Last weekend when our son and his family visited, he described his recent efforts to “purge” his home of things he no longer wanted or needed. I listened and nodded without commenting because that is generally what the mother of a 40 year old should do. But my mind meandered to significant objects, something I've been thinking about since reading a NY Times article five years ago. The idea is that some things only become valued and even valuable when one tells stories about them. So while I agree about the benefits of getting rid of unnecessary stuff, I believe in keeping the memories alive with photos and stories. My son’s visit inspired me to get rid of a few books (three) and remind myself why I’m keeping two others.
- When I retired the school librarians gave me a basket of books.
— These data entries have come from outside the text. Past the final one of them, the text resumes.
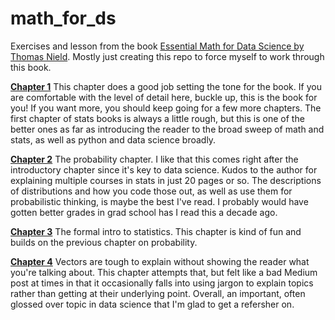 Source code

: # math_for_ds
Exercises and lesson from the book [Essential Math for Data Science by Thomas Nield](https://www.oreilly.com/library/view/essential-math-for/9781098102920/). Mostly just creating this repo to force myself to work through this book.

**[Chapter 1](https://github.com/jacobpstein/math_for_ds/blob/main/Chapter1.ipynb)**
This chapter does a good job setting the tone for the book. If you are comfortable with the level of detail here, buckle up, this is the book for you! If you want more, you should keep going for a few more chapters. The first chapter of stats books is always a little rough, but this is one of the better ones as far as introducing the reader to the broad sweep of math and stats, as well as python and data science broadly.

**[Chapter 2](https://github.com/jacobpstein/math_for_ds/blob/main/Chapter2.ipynb)**
The probability chapter. I like that this comes right after the introductory chapter since it's key to data science. Kudos to the author for explaining multiple courses in stats in just 20 pages or so. The descriptions of distributions and how you code those out, as well as use them for probabilistic thinking, is maybe the best I've read. I probably would have gotten better grades in grad school has I read this a decade ago.

**[Chapter 3](https://github.com/jacobpstein/math_for_ds/blob/main/Chapter3.ipynb)**
The formal intro to statistics. This chapter is kind of fun and builds on the previous chapter on probability. 

**[Chapter 4](https://github.com/jacobpstein/math_for_ds/blob/main/Chapter4.ipynb)**
Vectors are tough to explain without showing the reader what you're talking about. This chapter attempts that, but felt like a bad Medium post at times in that it occasionally falls into using jargon to explain topics rather than getting at their underlying point. Overall, an important, often glossed over topic in data science that I'm glad to get a refersher on.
Amy contributed "The Trouble with Poetry" by Billy Collins. I still enjoy reading the poems and treasure the sweet note tucked between the pages. This is a "keeper" ... for now.
- I'm embarrassed to admit that I borrowed and never returned "Where did you go?" "Out" "What did you do?" "Nothing" from a church library in Park Ridge, Illinois. It reminds me of the best of the 1960's when I was part of a youth group and our weekly volunteer work at Marillac House on Chicago's west side. Time to return this book to its rightful owner. (I don't think they collect fines.)
- I'm ready to donate the two books my Aunti Randi and Uncle Roger gave me after capturing one of inside pages for posterity (nasus neslo = susan olsen spelled backwards). I think I got a small printing set that Christmas along with the book.
- For several years the adults in my family drew names for a holiday gift exchange. In 2004 my mother's husband, Bob, drew my name. This cookbook is special not only because of the outstanding recipes (lobster asparagus risotto is a favorite) but also for Bob's lovely note.